> What needs to be done
In the listing below, repeat exactly every line from the first through the line containing "## Shield Guardian", with nothing else.
++++++++
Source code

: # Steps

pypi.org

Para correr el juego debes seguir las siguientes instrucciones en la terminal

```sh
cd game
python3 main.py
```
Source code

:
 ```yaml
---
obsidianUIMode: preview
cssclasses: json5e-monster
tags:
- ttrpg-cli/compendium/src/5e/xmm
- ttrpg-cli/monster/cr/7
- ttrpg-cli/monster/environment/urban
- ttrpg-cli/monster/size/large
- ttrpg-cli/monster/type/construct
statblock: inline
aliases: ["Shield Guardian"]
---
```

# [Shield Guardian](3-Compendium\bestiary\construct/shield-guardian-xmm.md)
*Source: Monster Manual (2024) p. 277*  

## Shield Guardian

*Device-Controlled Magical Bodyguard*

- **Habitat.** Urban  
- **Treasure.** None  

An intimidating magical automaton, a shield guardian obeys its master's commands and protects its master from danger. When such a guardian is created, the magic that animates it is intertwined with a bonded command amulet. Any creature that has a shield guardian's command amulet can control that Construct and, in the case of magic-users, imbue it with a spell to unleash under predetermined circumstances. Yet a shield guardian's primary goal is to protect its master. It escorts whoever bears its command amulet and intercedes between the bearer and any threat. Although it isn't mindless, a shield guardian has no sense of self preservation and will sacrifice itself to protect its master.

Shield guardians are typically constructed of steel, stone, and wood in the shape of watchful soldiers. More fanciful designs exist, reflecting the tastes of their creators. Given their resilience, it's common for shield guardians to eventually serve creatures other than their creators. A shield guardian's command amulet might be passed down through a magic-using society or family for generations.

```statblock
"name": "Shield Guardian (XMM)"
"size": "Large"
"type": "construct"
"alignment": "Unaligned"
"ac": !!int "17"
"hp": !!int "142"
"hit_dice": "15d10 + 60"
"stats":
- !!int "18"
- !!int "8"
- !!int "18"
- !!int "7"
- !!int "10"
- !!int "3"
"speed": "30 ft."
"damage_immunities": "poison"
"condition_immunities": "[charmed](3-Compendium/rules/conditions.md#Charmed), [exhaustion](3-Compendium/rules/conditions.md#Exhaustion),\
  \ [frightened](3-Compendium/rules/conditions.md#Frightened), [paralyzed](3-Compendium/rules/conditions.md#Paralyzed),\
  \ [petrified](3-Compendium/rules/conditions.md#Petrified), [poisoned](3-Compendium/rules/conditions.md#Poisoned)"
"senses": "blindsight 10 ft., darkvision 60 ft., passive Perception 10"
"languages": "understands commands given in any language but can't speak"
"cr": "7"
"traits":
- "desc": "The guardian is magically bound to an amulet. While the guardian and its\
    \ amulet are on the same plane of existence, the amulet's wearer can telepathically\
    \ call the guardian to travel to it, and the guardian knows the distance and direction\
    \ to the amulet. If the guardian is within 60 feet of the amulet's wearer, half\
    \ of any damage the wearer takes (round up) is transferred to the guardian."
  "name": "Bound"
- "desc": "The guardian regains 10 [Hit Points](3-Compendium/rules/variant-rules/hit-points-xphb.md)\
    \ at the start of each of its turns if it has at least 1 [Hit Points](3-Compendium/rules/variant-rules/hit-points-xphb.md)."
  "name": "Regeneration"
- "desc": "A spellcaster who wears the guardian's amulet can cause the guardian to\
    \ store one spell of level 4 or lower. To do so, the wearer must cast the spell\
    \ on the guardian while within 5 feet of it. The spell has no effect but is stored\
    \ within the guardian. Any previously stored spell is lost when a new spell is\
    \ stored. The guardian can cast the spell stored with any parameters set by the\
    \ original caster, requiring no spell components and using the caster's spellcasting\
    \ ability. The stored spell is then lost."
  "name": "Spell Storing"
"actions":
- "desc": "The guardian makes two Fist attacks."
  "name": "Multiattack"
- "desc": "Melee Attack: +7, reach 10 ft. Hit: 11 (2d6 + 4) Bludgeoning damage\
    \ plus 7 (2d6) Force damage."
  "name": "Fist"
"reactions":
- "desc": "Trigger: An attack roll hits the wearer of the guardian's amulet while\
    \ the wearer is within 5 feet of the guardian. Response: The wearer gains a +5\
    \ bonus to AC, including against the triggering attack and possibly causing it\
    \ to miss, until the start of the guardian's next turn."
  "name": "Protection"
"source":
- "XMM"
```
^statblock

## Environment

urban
++++++++
> Completed task
Source code

: # Steps

pypi.org

Para correr el juego debes seguir las siguientes instrucciones en la terminal

```sh
cd game
python3 main.py
```
Source code

:
 ```yaml
---
obsidianUIMode: preview
cssclasses: json5e-monster
tags:
- ttrpg-cli/compendium/src/5e/xmm
- ttrpg-cli/monster/cr/7
- ttrpg-cli/monster/environment/urban
- ttrpg-cli/monster/size/large
- ttrpg-cli/monster/type/construct
statblock: inline
aliases: ["Shield Guardian"]
---
```

# [Shield Guardian](3-Compendium\bestiary\construct/shield-guardian-xmm.md)
*Source: Monster Manual (2024) p. 277*  

## Shield Guardian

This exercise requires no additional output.